High Pure RNA Tissue Kit

High Pure RNA Tissue Kit has been used:

• to extract total RNA from human cells for cDNA library generation
• to extract total RNA from cultured cells for real time PCR analysis
• to extract total RNAs from rat hippocampi
• to purify total RNA from cultured cells and human spinal cord
• to isolate total RNA of tissues collected from ventricle walls

The isolated RNA can be used in many downstream applications:,

• Northern blotting
• RACE
• primer extension
• differential display
• RNase protection assay
• in vitro translation

The High Pure RNA Tissue Kit is designed for the purification of total, intact RNA from tissue samples, free of any contaminating DNA. Low to medium throughput RNA isolation. Nucleic acids bind to the surface of the glass fleece in the presence of a chaotropic salt (guanidine HCl). This allows the High Pure Filter Tube to specifically immobilize nucleic acids (both DNA and RNA) while they are freed of contaminants. For RNA isolation, the binding conditions can be optimized to ensure immobilization of all the RNA. High pure RNA isolation kit can rapidly isolate intact total RNA from a broad range of research sample materials, including cultured cells, mammalian blood, white blood cells (WBCs), yeast, and bacteria. It rapidly isolates total RNA from mammalian tissues such as mouse liver, spleen, lung, and heart.

Capacity: The High Pure Spin Filter Tubes hold up to 700 μL sample volume.
Sample Material: Solid tissue (e.g., mouse liver, spleen, lung, heart): 1 - 25 mg.

Note: Sample size depends on the method used to prepare the tissue; larger samples (>10 mg) should be processed via rotor-stator homogenization.

High Pure Technology and Silica Adsorption Kits
For life science research only. Not for use in diagnostic procedures.

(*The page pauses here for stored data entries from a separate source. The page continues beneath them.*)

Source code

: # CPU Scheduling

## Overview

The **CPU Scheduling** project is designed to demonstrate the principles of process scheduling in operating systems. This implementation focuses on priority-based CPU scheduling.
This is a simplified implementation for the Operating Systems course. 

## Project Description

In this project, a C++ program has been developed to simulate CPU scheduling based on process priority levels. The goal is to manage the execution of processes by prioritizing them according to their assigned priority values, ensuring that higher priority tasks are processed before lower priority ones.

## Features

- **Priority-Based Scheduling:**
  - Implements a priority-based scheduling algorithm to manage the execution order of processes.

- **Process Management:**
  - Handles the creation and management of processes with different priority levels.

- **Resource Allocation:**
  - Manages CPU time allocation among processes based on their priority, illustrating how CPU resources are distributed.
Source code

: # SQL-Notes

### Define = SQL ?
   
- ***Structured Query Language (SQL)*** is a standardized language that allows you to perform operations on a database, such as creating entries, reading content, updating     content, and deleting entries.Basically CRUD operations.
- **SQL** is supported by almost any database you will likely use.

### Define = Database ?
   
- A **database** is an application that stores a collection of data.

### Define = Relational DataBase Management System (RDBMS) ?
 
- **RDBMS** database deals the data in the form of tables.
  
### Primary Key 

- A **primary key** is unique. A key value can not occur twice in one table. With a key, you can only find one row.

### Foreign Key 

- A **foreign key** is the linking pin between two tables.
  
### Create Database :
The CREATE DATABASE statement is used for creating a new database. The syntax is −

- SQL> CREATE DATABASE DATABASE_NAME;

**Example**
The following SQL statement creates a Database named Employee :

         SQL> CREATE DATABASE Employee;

Figure 1: Comparison of different homogenization procedures. Mouse liver was homogenized using various procedures. Total RNA was purified from each of these homogenates with the High Pure RNA Tissue Kit. Aliquots of the isolated RNA were reverse transcribed with primers specific for a region of the GADH mRNA. cDNA products were analyzed via gel electrophoresis.

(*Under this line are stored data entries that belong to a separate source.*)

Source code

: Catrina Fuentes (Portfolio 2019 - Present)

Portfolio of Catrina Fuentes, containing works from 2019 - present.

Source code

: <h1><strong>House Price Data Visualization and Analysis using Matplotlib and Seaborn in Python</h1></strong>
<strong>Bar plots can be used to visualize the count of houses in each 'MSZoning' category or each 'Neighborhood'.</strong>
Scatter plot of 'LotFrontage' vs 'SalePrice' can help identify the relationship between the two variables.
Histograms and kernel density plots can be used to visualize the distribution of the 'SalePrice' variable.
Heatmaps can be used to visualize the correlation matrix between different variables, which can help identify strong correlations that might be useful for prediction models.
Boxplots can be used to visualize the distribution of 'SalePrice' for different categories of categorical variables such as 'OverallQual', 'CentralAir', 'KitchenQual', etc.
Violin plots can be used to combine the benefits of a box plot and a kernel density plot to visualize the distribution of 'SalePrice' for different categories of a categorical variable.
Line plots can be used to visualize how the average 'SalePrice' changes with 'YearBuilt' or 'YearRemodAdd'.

Lane 1: Homogenization: Ultra Turrax; yield: 1.9 μg/mg tissue; A 260/ A 280 : 2.0
Lane 2: Homogenization: motor-driven, disposable plastic pestle; yield: 3 μg/mg tissue; A 260 /A 280 : 2.0
Lane 3: Homogenization: mortar and pestle, 20 G needle; yield: 1.5 μg/mg tissue; A 260 /A 280 : 2.0
Lane 4: Homogenization: manual disposable plastic pestle, 20 G needle; yield: 1.8 μg/mg tissue; A 260 /A 280 : 2.0
Lane 5: Homogenization: manual disposable plastic pestle; yield: 3.4 μg/mg tissue; A 260 /A 280 : 2.0
Lane 6: Homogenization: bead-vortex; yield: 3 μg/mg tissue; A 260 /A 280 : 2.0
Lane 7: Molecular weight marker

Tissue samples are disrupted and homogenized in the presence of a chaotropic salt (guanidine HCL) that inactivates RNases. The homogenate is then applied to the glass fiber fleece in a High Pure Spin Filter Tube. Under the buffer conditions used in the procedure, all nucleic acids bind to the glass fiber fleece, while contaminating substances (salts, proteins, and other cellular contaminants) do not. DNA in the preparation is digested with DNase I directly on the filter. Brief wash-and-spin steps readily remove the digested DNA fragments and other cellular contaminants. The remaining purified RNA is then eluted in a small volume of low-salt buffer.